Listed entries:
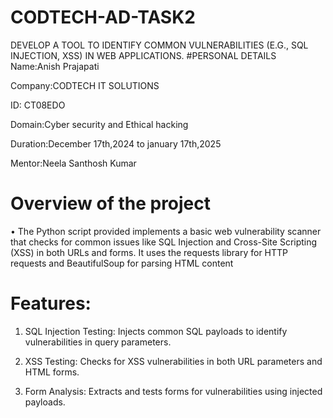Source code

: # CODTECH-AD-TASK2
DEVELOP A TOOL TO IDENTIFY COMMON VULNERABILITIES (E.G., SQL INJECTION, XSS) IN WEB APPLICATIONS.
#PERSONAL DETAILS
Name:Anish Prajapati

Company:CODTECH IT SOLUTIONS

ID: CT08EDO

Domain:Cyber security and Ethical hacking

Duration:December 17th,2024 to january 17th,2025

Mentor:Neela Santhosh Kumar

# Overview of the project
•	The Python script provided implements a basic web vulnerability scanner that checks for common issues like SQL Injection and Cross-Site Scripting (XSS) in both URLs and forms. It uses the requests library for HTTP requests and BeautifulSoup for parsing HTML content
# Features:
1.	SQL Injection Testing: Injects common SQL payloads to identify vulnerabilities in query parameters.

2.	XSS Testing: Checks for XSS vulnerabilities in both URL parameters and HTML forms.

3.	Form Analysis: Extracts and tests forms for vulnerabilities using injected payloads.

--

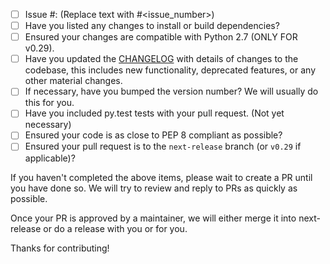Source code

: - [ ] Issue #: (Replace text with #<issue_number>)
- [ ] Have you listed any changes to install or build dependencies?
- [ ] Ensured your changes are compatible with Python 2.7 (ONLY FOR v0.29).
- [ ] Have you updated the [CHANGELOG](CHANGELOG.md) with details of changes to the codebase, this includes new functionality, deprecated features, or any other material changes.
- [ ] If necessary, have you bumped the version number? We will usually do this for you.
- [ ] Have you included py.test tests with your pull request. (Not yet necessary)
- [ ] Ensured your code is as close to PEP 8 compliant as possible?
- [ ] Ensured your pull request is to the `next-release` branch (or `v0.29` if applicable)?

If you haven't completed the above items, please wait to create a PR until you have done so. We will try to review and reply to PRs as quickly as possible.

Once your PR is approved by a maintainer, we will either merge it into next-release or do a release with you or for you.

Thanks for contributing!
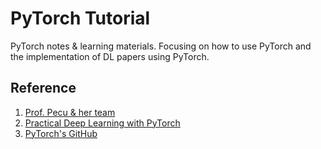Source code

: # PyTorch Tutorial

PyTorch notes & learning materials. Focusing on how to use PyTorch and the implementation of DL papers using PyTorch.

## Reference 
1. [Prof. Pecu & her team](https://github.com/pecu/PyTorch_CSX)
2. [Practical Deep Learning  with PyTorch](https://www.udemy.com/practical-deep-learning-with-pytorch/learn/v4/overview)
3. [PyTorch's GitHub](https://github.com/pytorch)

* * *

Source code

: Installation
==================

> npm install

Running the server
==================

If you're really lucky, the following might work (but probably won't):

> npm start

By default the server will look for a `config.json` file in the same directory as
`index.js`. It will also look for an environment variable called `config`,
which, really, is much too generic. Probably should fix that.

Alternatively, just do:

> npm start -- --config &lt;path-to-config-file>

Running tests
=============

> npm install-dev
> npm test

Task objective: Take each line in the listing that has the word "possible" and copy it.

Response below:
- [ ] Ensured your code is as close to PEP 8 compliant as possible?
If you haven't completed the above items, please wait to create a PR until you have done so. We will try to review and reply to PRs as quickly as possible.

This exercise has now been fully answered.